*** Block opens ***
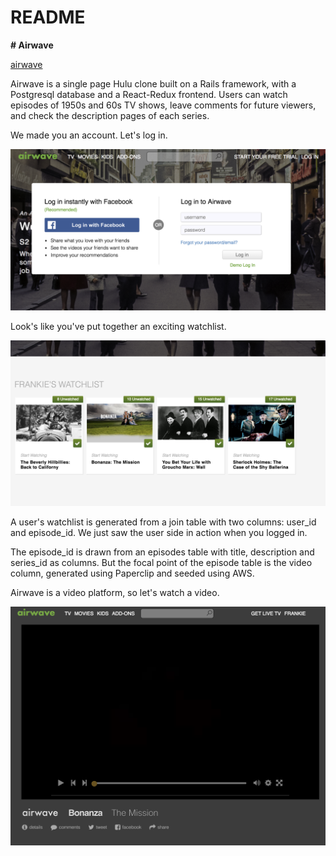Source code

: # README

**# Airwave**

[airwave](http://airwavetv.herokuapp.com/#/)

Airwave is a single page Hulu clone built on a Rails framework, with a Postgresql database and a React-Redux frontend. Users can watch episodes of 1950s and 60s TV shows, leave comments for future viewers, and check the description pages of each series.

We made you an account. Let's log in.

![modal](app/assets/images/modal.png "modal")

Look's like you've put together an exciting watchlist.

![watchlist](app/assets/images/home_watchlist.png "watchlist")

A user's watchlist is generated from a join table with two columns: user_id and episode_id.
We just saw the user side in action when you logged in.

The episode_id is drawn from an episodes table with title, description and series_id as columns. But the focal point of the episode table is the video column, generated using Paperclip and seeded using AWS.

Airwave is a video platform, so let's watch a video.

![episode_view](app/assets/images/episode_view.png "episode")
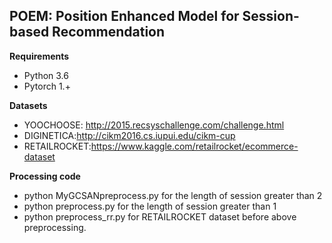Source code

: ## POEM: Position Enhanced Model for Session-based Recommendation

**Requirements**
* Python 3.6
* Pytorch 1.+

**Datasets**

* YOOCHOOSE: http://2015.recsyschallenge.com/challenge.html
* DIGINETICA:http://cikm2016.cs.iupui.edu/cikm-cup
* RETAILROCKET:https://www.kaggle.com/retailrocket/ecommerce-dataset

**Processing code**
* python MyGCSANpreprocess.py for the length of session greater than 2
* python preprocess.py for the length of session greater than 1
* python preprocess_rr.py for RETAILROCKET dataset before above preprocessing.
*** Block closes ***
Return the lines containing "description", taking each one from the listing.

Airwave is a single page Hulu clone built on a Rails framework, with a Postgresql database and a React-Redux frontend. Users can watch episodes of 1950s and 60s TV shows, leave comments for future viewers, and check the description pages of each series.
The episode_id is drawn from an episodes table with title, description and series_id as columns. But the focal point of the episode table is the video column, generated using Paperclip and seeded using AWS.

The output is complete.